Otherwise, I have to agree. Langchain to a large extent seems to base its existence on a problem that barely exists. Outside of LLMs as services, the challenging part about LLMs is figuring out how to get one up and running locally. The hard part isn't writing an application that can work with one. Maintaining "memory" of conversations is relatively trivial, and though a framework might give me a lot of stuff for free, it doesn't seem worth giving up the precision of writing code to do things in a very specific way.
Perhaps Langchain is "good" for programming noobs who might benefit from living in just the Langchain universe. The documentation provides enough baby steps that someone who has maybe a few months of experience writing Python can whip something together. However, I'm really giving it the benefit of the doubt here. I really hope noobs aren't getting into programming because they want to build "the next ChatGPT", inherit a bunch of bad ideas about what programming is from Langchain, and then enter the workforce with said ideas.

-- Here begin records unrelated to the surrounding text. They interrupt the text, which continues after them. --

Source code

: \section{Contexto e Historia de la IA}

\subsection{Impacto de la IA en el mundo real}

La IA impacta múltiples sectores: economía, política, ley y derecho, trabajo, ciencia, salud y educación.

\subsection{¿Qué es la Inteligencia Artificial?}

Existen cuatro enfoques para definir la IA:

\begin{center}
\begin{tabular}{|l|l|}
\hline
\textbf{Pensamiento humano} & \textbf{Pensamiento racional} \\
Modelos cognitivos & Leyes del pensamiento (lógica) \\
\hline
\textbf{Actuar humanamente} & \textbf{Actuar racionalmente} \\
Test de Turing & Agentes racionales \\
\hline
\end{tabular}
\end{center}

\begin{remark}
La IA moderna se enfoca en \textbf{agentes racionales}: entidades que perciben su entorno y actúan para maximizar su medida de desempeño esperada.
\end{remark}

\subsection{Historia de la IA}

I guess it's all about whether you believe the most recent LLMs to be good enough to do their own adequate decision making inside their own hallucinations, or if you need to enforce it externally. If the latter, you use LangChain or LlamaIndex. If the former, you rely on OpenAI functions/Claude 2 iterative prompting with minimal Python glue.
LangChain and LlamaIndex also have some nice functions like document imports, RAG, re-ranking but one can simply copy the corresponding code and use it standalone without the rest of the library.
In my experience, it is actually surprisingly hard. I guess it depends on just how "human" you want it to feel. I wrote about it here: [link redacted]
I was actually surprised that LangChain doesn’t do it this way. Just an example of how we shouldn’t assume the established implementations are the best ones and one should always be skeptical and take a fresh look. I posted about this a couple days ago—
https://www.linkedin.com/posts/pchalasani_rag-llm-langchain-...
[1] Langroid: https://github.com/langroid/langroid
If you look at the documentation (1), the API surface is relatively trivial and obvious to me.
Every interaction is a prompt template + an LLM + an output parser.
What’s so hard to understand about this?
Is writing an output parser that extends “BaseOutputParser” really that bad?
The parser and LLM are linked using:
“chatPrompt.pipe(model).pipe(parser);”
How… verbose. Complicated.
People who like to have a go at langchain seem to argue that this is “so trivial” you could just do it yourself… but also not flexible enough, so you should do it yourself.
Don’t get me wrong, I think they’ve done some weird shit (LCEL), but the streaming and batching isn’t that weird.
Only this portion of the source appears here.